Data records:
* * * * * * * * *
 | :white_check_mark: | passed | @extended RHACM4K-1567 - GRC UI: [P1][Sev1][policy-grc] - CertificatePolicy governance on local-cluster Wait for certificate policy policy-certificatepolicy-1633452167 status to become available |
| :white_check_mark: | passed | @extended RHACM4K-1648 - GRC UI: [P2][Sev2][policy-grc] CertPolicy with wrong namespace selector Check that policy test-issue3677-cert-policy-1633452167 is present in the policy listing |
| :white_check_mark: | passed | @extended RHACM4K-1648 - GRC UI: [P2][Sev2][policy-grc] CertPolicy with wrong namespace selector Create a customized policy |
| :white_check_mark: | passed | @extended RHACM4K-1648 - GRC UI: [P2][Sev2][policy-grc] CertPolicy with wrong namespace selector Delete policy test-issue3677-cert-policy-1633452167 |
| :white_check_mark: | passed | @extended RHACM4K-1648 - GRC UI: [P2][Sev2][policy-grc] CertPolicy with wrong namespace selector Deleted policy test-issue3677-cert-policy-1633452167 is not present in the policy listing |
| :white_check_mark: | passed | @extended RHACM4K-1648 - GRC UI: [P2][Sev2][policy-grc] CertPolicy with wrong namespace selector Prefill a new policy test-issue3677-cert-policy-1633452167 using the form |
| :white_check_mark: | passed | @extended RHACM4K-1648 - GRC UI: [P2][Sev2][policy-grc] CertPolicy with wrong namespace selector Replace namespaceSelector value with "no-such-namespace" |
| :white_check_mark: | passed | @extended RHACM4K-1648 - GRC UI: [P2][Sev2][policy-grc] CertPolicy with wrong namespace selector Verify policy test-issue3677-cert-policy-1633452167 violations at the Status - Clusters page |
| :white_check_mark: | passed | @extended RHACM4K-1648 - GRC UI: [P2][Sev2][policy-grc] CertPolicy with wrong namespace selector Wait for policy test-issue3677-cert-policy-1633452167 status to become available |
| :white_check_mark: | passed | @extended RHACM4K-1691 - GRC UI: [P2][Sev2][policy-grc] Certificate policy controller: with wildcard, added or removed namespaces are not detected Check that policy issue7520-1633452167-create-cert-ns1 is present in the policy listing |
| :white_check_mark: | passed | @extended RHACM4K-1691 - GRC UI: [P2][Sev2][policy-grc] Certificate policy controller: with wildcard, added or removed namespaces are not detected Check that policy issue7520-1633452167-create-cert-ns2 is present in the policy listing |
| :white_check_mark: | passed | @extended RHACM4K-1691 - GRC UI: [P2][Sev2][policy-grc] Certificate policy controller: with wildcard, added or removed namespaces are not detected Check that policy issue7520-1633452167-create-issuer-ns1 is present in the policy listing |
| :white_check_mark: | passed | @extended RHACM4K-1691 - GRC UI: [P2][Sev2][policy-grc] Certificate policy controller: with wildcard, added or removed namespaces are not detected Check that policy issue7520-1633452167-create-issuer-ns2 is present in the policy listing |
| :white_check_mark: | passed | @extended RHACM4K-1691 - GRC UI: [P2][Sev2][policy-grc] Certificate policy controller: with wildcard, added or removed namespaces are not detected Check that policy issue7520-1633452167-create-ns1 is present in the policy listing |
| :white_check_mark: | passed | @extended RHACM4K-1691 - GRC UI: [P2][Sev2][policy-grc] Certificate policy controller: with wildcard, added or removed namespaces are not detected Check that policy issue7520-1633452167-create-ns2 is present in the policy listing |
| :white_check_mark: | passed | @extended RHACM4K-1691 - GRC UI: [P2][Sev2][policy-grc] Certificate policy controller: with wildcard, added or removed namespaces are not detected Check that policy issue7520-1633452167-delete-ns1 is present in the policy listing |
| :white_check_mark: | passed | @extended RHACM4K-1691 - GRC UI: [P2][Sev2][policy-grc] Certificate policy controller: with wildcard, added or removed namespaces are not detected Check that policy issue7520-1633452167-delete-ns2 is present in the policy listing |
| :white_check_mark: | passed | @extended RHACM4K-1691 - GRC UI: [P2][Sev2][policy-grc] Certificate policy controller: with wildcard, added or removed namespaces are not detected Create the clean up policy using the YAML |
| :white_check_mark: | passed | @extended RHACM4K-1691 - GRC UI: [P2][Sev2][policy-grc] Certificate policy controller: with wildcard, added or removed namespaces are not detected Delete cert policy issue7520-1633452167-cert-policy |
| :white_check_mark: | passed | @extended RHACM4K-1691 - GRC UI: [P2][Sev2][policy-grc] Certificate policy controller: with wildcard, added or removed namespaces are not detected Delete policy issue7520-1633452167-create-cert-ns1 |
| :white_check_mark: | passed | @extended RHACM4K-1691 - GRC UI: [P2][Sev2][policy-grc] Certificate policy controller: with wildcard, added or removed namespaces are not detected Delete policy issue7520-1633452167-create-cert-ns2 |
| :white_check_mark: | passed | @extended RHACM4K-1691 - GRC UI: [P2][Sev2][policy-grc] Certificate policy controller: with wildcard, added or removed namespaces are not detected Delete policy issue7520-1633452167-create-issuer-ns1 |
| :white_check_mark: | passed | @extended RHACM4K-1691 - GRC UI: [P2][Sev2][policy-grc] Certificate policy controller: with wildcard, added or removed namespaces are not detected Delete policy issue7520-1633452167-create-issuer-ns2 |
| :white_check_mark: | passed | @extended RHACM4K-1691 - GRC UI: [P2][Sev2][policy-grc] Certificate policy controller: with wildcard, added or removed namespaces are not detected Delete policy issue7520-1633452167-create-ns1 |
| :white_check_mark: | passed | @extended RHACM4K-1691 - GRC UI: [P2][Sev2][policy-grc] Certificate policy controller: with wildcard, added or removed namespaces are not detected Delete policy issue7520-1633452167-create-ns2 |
* * * * * * * * *
Where the string "become" occurs in the data, return the whole line.

 | :white_check_mark: | passed | @extended RHACM4K-1567 - GRC UI: [P1][Sev1][policy-grc] - CertificatePolicy governance on local-cluster Wait for certificate policy policy-certificatepolicy-1633452167 status to become available |
| :white_check_mark: | passed | @extended RHACM4K-1648 - GRC UI: [P2][Sev2][policy-grc] CertPolicy with wrong namespace selector Wait for policy test-issue3677-cert-policy-1633452167 status to become available |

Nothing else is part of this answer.